In unserem heutigen Silvester-Brauchtum sind viele althergebrachte Rituale der Rauhnächte noch gut erhalten, auch wenn sie sich nur noch auf einen Tag konzentrieren:

Geister austreiben

Die alten Geister wurden mit Pauken und Trompeten vertrieben, die Häuser und Höfe bis zum letzten Winkel „ausgelärmt“ und schließlich ausgeräuchert. Danach ging das Krachen, Knallen und Zischen auf den Straßen und in den Dörfern lautstark weiter. Die Geisteraustreiber veranstalteten einen Höllenlärm, um die Dämonen das Fürchten zu lehren. Zu ihrem Werkzeug gehörten Rasseln und Trommeln, Kuhglocken, knallende Peitschen und später, nach der Erfindung des Schwarzpulvers, auch Böllerschüsse und Raketen.

Orakel und Glücksbringer

Der Lauf der Natur bestimmte das Leben der Menschen. Sie waren ihrem Schicksal ausgeliefert. Kriege, Missernten und Seuchen wie die Pest bedeuteten für ganze Dörfer Tod und Vernichtung. Viele befragten daher an den Lostagen die Orakel. Von der Silvesternacht erhoffte man sich besonders starke Wahrsagekraft. Sie war nach altem Glauben geeignet, Dinge in Erfahrung zu bringen, die mit Liebe, Ehe und Familie in Verbindung standen.

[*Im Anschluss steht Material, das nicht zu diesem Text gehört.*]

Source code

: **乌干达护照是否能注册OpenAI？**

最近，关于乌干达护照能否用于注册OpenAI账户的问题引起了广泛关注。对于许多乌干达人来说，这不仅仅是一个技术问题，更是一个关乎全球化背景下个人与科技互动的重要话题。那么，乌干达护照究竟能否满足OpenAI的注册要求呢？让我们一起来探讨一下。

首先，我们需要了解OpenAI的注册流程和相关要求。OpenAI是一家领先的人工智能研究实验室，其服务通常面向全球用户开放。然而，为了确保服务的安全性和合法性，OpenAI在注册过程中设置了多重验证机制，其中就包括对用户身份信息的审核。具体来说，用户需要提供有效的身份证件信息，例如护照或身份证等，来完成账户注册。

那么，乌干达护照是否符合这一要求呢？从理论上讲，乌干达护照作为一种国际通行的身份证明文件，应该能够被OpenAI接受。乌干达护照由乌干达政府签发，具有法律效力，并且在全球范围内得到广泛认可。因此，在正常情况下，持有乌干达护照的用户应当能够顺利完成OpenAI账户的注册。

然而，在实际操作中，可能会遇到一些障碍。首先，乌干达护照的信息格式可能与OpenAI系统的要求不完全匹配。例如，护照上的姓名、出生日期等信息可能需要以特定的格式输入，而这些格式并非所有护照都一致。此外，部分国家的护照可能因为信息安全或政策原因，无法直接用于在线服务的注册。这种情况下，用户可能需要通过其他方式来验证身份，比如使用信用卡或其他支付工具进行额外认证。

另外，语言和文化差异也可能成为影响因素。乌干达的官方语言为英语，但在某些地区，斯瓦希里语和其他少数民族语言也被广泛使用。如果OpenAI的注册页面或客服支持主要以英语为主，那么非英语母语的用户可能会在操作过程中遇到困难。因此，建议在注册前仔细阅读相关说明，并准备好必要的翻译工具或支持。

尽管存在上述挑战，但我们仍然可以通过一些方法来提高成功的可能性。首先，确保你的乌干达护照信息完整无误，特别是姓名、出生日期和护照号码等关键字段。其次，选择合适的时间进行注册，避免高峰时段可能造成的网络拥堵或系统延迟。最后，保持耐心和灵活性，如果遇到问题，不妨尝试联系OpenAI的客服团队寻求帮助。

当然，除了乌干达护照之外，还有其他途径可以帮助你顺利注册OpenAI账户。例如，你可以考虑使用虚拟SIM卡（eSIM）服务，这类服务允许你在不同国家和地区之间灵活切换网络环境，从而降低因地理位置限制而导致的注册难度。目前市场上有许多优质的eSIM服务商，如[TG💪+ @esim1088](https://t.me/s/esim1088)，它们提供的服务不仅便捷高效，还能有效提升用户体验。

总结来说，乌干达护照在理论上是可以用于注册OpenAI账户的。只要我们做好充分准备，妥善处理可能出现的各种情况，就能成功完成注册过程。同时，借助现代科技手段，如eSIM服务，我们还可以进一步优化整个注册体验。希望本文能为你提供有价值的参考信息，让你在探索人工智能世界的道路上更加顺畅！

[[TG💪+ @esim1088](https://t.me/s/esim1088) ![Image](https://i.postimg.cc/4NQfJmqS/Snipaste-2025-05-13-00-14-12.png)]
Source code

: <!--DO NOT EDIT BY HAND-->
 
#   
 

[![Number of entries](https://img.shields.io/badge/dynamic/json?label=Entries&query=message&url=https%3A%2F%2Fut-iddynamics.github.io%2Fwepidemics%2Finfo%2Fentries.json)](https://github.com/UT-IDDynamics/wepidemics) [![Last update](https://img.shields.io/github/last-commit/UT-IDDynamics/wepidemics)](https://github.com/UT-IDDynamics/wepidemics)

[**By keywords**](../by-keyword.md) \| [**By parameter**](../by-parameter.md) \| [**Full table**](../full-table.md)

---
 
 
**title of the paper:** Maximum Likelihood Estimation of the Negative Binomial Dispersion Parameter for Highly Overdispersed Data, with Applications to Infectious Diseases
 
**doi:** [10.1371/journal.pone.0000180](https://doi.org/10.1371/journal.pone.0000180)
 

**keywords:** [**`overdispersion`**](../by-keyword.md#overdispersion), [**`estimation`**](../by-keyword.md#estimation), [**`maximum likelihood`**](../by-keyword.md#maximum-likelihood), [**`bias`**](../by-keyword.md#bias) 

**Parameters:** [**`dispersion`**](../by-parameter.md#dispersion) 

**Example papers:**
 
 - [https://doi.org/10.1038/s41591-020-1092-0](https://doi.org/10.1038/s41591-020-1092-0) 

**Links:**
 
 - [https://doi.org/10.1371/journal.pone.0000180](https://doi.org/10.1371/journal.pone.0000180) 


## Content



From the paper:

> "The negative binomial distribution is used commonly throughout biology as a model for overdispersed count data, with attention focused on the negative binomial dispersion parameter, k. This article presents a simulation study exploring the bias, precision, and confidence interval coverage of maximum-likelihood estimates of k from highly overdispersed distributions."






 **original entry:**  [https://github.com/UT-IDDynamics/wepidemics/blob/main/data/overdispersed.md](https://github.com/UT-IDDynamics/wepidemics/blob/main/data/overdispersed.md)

Man glaubte auch, dass die Person, der man am Neujahrsmorgen zuerst begegnete, das Schicksal im kommenden Jahr bestimmte: Bettler, alte Weiber oder „Missgestaltete“ waren Unglücksboten, Kinder, Schornsteinfeger und Soldaten Glücksbringer.

Schmausen und Bechern - wie an Neujahr, so das ganze Jahr!

Während der gesamten Rauhnächte, besonders aber zur Jahreswende durfte reichlich geschmaust und gebechert werden. Je feierlicher und opulenter das Mal, desto mehr Kraft versprach man sich davon für die Erfüllung der Wünsche im neuen Jahr:

Wer über die Jahre gut schmaust, hat das ganze Jahr vollauf.“

Die Festgelage waren eine Botschaft an die Dämonen: Wir fürchten euch nicht und ihr könnt uns Menschen nichts anhaben! Selbst die sonst so strenge katholische Kirche verbot an diesen Tagen das Fasten.

Zu den traditionellen Speisen gehörten Schwein und Fisch, meist Karpfen. Fisch galt seit alters her als Symbol des Lebens und der Fruchtbarkeit. Es genügte schon, ihn symbolisch zu verzehren. Er wurde oft durch ein „Gebildbrot“ aus Teig ersetzt, das man am Neujahrsmorgen . In die Neujahrswecken wurde das Glück doppelt eingebacken: Sie hatten die Form von Glückssymbolen und man ließ den Hefeteig über die Silvesternacht aufgehen. So wurden alle bösen Geister in den Teig gebunden. Am Neujahrsmorgen verspeiste man die Wecken zum Frühstück. So verleibte man sich die Dämonen ein und machte ihnen damit den Garaus.